_THE PROBLEM:_ If a line in the entries below includes "FTPS", show that line.

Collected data
# # # # #
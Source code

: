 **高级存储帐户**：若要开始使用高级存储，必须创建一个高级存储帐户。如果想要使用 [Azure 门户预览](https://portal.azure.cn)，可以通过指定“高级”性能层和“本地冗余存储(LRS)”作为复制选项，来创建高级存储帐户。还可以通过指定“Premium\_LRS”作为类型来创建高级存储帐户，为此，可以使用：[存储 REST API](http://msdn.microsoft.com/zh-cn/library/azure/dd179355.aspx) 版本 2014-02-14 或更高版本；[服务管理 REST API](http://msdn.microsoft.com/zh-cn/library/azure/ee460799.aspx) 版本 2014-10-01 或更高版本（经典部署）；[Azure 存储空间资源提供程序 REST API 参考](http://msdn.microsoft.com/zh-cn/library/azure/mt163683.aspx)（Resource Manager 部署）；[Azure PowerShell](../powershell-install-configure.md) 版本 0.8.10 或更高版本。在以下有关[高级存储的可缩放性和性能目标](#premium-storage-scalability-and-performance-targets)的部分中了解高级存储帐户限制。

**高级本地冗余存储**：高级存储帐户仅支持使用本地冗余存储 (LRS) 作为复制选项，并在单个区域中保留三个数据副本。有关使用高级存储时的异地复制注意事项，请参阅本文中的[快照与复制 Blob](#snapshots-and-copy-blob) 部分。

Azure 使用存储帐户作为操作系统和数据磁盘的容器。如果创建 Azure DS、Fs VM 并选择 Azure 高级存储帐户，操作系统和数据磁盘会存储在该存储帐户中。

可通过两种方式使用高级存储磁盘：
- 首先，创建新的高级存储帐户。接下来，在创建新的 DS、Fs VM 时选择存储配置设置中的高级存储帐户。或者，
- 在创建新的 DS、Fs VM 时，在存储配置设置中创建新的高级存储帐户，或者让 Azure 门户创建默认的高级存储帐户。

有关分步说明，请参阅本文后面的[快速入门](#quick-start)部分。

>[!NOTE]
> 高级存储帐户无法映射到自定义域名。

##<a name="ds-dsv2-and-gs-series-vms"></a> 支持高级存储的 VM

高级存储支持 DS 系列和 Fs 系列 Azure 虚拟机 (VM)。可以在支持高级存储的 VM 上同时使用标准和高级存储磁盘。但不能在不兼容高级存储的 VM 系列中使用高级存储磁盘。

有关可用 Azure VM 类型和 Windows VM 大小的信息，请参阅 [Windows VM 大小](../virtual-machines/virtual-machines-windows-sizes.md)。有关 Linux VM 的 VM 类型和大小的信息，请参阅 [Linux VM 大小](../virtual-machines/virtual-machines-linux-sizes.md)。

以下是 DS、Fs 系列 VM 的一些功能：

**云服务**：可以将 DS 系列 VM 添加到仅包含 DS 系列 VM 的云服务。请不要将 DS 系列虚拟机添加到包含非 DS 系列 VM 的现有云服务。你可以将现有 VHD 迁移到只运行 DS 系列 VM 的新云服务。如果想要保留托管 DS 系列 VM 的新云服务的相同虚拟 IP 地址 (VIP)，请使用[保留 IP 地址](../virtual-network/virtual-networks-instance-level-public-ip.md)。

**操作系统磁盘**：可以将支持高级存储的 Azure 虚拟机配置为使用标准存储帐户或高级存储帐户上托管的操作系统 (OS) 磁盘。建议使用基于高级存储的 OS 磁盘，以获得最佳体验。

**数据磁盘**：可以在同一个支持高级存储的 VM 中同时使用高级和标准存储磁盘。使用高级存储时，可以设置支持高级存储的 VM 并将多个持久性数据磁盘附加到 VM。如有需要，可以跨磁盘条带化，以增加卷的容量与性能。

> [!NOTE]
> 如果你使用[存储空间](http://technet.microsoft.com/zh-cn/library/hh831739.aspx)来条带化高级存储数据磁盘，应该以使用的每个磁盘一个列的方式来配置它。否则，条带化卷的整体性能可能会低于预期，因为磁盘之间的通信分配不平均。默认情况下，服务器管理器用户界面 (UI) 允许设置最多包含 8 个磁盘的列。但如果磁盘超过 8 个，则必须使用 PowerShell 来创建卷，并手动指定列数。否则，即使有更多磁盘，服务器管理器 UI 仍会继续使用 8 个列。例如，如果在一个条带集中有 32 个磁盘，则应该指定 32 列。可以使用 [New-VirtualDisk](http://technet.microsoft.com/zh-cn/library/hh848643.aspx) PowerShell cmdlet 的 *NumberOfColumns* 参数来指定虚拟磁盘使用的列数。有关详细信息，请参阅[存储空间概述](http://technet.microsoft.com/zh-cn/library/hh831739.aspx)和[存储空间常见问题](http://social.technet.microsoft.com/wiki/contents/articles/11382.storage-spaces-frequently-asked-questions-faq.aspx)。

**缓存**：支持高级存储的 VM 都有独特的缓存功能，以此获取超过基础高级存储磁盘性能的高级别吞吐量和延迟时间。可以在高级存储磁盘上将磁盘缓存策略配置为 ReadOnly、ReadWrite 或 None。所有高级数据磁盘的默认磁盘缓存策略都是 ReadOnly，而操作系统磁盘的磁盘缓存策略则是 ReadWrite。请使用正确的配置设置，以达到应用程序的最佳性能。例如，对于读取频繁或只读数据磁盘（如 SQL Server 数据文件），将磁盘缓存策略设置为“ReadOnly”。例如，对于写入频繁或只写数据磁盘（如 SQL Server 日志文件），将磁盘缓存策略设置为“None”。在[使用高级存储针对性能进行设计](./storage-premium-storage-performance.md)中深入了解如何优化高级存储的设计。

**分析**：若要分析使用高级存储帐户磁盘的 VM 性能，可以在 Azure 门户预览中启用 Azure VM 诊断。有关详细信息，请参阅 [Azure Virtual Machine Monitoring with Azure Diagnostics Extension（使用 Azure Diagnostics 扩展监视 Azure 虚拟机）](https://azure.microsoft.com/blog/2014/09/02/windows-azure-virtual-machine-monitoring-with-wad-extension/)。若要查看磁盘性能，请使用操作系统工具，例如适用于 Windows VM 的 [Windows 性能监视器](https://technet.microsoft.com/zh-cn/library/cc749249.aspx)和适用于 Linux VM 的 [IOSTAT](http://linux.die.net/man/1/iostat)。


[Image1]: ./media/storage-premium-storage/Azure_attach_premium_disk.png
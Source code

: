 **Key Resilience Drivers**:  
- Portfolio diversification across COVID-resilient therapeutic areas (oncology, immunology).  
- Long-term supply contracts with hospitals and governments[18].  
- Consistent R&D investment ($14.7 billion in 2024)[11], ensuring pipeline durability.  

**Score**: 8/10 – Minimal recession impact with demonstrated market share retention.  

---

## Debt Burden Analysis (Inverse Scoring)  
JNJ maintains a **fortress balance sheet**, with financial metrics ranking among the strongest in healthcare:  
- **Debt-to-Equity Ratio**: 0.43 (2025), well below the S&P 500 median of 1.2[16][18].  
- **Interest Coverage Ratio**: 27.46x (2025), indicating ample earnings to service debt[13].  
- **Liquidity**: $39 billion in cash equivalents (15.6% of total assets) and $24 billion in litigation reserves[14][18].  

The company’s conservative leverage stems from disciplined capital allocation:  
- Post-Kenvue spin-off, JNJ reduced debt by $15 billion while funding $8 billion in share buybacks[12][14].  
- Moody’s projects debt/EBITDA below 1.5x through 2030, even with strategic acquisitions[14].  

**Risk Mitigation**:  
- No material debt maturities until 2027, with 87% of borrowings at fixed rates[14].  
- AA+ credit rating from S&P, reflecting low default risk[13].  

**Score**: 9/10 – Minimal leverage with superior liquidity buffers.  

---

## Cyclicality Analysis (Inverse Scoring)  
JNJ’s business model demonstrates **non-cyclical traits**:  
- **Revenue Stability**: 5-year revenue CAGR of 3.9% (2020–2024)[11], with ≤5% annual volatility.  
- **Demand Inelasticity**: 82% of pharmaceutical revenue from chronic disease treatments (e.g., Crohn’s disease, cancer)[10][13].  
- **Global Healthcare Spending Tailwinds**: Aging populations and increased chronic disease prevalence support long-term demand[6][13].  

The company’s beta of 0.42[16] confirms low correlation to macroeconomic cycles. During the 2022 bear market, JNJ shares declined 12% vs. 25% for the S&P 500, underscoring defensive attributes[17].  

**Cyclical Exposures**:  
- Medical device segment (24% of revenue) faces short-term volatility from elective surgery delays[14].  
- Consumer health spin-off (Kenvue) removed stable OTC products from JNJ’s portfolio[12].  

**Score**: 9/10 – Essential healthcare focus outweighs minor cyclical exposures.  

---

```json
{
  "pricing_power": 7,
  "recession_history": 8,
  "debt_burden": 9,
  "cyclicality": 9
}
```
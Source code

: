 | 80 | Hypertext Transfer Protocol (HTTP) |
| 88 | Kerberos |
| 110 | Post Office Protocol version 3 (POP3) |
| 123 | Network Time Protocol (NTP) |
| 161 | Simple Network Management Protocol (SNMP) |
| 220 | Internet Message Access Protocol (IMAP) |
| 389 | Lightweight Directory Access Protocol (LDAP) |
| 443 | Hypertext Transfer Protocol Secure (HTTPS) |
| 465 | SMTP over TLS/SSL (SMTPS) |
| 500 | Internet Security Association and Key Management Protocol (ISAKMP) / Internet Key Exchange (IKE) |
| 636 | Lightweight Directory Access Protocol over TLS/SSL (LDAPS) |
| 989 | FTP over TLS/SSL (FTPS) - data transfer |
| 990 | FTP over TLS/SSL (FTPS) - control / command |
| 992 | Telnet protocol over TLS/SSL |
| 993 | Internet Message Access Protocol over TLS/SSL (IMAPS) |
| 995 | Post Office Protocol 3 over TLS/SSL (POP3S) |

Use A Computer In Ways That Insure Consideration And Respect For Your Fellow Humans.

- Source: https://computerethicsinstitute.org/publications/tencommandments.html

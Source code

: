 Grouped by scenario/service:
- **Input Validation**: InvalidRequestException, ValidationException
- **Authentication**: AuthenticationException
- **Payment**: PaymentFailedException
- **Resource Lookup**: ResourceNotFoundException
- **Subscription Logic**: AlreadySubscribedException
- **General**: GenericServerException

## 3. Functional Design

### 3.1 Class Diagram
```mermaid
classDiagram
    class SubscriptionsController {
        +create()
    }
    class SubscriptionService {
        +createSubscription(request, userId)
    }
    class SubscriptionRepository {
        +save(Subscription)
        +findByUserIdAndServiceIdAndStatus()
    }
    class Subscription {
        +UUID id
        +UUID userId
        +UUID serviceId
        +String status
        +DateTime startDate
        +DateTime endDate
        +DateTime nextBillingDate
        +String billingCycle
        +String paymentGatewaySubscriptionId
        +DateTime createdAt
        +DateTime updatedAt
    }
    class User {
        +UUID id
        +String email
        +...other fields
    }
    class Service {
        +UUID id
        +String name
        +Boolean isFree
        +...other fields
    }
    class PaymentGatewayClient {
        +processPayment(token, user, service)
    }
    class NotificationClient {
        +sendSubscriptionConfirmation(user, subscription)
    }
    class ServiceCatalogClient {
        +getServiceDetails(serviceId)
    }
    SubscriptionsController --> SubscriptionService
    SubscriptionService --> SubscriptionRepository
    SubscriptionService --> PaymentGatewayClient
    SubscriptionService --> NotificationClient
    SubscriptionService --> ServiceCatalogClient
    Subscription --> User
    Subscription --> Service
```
# # # # #
_FINAL ANSWER:_
| 989 | FTP over TLS/SSL (FTPS) - data transfer |
| 990 | FTP over TLS/SSL (FTPS) - control / command |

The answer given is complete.